海外情報紹介 ヒースロー空港第3滑走路増設を推進するための下院交通委員会の提言

Airports National Policy Statement, Third Report of Session 2017-19, House of Commons Transport Committee, HC 548, 163p, 23 Mar 2018 (英国下院の交通委員会報告書)

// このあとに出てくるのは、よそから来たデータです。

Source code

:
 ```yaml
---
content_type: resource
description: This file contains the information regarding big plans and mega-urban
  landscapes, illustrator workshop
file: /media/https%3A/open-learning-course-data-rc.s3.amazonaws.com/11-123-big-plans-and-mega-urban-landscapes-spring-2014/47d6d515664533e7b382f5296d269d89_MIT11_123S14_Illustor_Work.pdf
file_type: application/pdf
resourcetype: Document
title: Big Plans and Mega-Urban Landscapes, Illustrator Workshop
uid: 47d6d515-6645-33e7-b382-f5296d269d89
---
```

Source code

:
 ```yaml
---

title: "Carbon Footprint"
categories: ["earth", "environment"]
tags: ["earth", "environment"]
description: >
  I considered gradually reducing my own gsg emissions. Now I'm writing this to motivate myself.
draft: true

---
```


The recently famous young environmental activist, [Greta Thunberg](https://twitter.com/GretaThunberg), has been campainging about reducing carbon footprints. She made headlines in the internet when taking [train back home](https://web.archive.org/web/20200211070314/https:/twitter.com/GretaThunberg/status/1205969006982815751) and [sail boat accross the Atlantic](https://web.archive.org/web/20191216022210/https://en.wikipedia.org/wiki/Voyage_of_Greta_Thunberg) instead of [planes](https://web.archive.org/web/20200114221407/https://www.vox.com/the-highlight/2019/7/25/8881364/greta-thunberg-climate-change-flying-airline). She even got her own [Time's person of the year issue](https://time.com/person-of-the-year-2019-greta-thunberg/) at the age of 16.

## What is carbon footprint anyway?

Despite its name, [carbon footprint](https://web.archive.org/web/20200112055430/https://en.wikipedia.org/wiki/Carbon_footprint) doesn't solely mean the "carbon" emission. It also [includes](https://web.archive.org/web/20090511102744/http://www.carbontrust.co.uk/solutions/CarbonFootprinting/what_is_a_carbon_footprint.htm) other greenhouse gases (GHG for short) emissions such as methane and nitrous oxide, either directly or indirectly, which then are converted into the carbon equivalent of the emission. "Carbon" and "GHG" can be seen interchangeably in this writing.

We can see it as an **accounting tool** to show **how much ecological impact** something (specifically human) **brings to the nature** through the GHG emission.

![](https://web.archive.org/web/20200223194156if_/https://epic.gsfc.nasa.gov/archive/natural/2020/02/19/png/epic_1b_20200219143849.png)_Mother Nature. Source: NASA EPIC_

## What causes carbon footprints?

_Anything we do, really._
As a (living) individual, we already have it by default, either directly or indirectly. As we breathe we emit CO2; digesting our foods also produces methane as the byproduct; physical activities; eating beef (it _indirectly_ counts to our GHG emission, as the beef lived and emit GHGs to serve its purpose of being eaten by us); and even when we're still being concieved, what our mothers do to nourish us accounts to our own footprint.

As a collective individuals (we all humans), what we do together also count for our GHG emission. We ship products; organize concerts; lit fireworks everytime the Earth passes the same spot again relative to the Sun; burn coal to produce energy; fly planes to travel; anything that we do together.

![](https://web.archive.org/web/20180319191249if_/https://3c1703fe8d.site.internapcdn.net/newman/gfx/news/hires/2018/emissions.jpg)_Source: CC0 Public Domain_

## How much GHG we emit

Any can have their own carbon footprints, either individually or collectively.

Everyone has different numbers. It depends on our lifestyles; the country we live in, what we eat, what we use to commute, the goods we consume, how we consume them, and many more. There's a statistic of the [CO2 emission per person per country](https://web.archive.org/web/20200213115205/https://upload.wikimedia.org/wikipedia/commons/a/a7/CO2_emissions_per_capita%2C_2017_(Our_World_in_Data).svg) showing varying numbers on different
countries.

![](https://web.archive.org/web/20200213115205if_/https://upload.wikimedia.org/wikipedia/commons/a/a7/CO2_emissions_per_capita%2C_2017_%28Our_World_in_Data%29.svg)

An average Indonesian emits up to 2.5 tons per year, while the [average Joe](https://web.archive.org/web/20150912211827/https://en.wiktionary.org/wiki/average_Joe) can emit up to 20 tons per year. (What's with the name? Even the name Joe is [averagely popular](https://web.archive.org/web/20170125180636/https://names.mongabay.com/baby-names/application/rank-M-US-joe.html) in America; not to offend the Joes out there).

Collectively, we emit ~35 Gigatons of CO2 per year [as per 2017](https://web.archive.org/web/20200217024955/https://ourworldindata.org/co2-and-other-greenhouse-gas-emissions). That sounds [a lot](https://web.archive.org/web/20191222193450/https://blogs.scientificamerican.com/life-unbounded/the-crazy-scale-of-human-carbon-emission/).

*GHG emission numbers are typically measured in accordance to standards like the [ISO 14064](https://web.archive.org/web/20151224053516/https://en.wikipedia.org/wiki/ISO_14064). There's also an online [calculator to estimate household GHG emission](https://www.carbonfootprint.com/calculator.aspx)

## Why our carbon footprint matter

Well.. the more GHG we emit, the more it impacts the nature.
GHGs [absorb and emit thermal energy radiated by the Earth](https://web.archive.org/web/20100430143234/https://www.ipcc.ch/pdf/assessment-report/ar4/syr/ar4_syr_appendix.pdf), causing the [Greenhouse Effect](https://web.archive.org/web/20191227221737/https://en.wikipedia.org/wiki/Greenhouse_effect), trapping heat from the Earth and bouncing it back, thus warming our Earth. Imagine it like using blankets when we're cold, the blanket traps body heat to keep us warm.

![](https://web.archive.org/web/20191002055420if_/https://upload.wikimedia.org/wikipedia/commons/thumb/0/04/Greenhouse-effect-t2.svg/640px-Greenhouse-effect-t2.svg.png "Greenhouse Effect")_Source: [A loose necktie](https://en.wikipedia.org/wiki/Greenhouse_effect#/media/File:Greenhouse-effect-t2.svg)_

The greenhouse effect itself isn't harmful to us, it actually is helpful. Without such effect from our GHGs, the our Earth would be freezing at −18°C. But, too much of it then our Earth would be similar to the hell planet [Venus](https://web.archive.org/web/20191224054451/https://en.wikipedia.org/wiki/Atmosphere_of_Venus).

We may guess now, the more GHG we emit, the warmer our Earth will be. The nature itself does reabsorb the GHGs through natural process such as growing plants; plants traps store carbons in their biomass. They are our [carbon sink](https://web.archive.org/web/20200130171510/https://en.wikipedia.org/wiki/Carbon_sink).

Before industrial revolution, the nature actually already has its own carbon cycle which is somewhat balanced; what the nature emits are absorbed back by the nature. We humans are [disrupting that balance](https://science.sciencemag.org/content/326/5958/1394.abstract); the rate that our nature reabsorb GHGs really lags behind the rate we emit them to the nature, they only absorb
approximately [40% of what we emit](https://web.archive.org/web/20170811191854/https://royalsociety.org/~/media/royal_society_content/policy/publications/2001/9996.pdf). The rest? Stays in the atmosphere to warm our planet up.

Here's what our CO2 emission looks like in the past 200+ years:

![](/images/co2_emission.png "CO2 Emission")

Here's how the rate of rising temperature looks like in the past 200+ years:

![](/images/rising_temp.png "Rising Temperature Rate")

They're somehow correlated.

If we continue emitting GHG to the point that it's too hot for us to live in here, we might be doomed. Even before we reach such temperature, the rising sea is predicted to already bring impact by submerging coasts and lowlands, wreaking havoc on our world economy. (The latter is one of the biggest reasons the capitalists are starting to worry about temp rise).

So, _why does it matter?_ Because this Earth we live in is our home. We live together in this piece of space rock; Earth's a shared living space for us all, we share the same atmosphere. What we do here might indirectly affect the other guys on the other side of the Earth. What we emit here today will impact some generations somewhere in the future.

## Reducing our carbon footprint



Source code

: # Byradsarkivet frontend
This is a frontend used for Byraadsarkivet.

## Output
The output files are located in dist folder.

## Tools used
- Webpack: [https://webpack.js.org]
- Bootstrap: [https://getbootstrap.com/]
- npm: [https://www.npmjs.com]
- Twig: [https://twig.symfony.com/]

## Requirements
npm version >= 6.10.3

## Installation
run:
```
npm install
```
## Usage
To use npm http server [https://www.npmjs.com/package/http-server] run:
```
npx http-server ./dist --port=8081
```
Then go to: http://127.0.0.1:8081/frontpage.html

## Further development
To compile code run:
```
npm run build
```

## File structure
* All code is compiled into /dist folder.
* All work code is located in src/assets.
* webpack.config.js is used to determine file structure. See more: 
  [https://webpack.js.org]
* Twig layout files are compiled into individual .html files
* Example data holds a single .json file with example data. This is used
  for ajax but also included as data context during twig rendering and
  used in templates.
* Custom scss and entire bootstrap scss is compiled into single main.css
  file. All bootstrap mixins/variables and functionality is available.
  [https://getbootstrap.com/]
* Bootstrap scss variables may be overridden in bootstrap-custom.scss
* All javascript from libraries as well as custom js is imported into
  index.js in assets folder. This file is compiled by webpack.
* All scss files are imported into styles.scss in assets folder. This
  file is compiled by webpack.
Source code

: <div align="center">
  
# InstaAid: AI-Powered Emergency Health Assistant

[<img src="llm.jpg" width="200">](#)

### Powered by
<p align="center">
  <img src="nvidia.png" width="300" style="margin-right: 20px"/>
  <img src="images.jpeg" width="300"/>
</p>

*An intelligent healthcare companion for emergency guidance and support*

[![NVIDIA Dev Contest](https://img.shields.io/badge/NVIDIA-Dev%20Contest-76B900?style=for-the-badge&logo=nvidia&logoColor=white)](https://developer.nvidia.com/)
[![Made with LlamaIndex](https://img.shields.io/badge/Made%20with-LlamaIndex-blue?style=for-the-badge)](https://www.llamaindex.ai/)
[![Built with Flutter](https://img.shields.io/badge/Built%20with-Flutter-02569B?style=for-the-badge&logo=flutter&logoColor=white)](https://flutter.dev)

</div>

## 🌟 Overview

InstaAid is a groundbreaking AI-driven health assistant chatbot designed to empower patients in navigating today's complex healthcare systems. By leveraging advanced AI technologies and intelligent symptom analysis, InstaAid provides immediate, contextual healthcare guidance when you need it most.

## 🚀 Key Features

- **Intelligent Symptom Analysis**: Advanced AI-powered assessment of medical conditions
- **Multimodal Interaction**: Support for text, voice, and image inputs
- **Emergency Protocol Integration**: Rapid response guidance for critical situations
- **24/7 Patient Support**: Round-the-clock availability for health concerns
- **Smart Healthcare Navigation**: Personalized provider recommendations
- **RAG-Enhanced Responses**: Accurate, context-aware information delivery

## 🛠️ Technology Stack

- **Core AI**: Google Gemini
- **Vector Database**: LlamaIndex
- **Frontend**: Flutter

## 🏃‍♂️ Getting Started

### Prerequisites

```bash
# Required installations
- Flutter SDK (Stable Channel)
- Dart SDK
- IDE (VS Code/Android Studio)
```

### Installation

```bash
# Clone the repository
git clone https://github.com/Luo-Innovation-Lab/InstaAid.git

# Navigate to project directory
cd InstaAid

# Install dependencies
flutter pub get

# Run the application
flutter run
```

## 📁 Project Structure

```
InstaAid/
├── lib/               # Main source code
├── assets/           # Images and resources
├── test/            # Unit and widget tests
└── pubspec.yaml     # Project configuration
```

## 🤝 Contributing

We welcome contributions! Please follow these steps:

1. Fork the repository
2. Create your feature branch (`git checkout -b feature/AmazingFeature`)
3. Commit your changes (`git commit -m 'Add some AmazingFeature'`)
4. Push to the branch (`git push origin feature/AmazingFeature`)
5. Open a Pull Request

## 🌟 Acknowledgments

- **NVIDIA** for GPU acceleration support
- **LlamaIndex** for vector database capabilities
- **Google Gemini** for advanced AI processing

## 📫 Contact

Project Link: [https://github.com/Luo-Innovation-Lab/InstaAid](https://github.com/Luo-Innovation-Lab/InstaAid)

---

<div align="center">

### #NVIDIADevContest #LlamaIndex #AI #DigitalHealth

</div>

交通委員会の関連サイト: http://www.parliament.uk/business/committees/committees-a-z/commons-select/transport-committee/news-parliament-2017/airports-national-policy-statement-report-published-2017-19/
交通委員会による意見聴取と証言の取り調べ: https://www.parliament.uk/business/committees/committees-a-z/commons-select/transport-committee/inquiries/parliament-2017/airports-nps-17-19/
関連記事: http://www.bbc.com/news/business-43505016
 英国下院の交通委員会が、ロンドン・ヒースロー空港第3滑走路プロジェクトを推進するための提言を報告書として公表した。騒音問題に関する提案としては、①採用されうる一定範囲の飛行経路シナリオを反映させた最新の内容で騒音予測を行うこと。この予測の結果を一定の評価量を用い、最新のguidanceで推奨されるfull range of thresholdsに沿って示すこと。②DCO(development consent order)プロセスにおいて、政府の最新guidanceと前提条件を取り入れた最新の基準に対して騒音影響が計算されていることを確保する条件を示すこと。③政府の最新guidanceに合わせて、騒音影響評価のための評価量とthresholdsを特定すること。④「顕著な悪影響」の範囲を定義し、滑走路増設によって新たに騒音にさらされる住民の数は最大でどこまで容認できるのか、騒音の許容範囲を定義すること。⑤騒音の規制値の取り締まり方や空港および/またはエアラインが規制値を守らなかった場合にどのような不服申し立てが可能かを示すこと。⑥影響を受ける地域社会に夜間最低でも平均7時間の騒音休止時間帯をもうけることなどがある。⑥については、悪天候による回避不能な遅延を禁じるべきではないが、エアラインと空港が監視され、回避できる遅延が夜間の騒音休止時間帯に食い込まないよう厳格な管理を促す効果的な実施体制を確保するための、夜間便の厳格な監視制度の確立を提案している。交通委員会はヒースロー第3滑走路増設の妥当性は認めているものの、現在のNPS案では法的異議申し立てをされた場合に勝てない可能性があり、委員会の提案をもりこんだ上で最終版を作成するよう政府に求めている。英国の空港容量拡大のためには、英国で最大規模のハブ空港であるロンドン・ヒースロー空港の第3滑走路増設が検討されているが、このプロジェクトを推進するためには英国ではNationally Significant Infrastructure Planning (NSIP, 国家的重要度の高いインフラ計画)の進行プロセスに沿って、プロジェクトの必要性を政府が宣言するNational Policy Statement(NPS)を作成し国会が承認することが必要となっている。今年前半にNPSの最終版に関する国会の票決が見込まれている。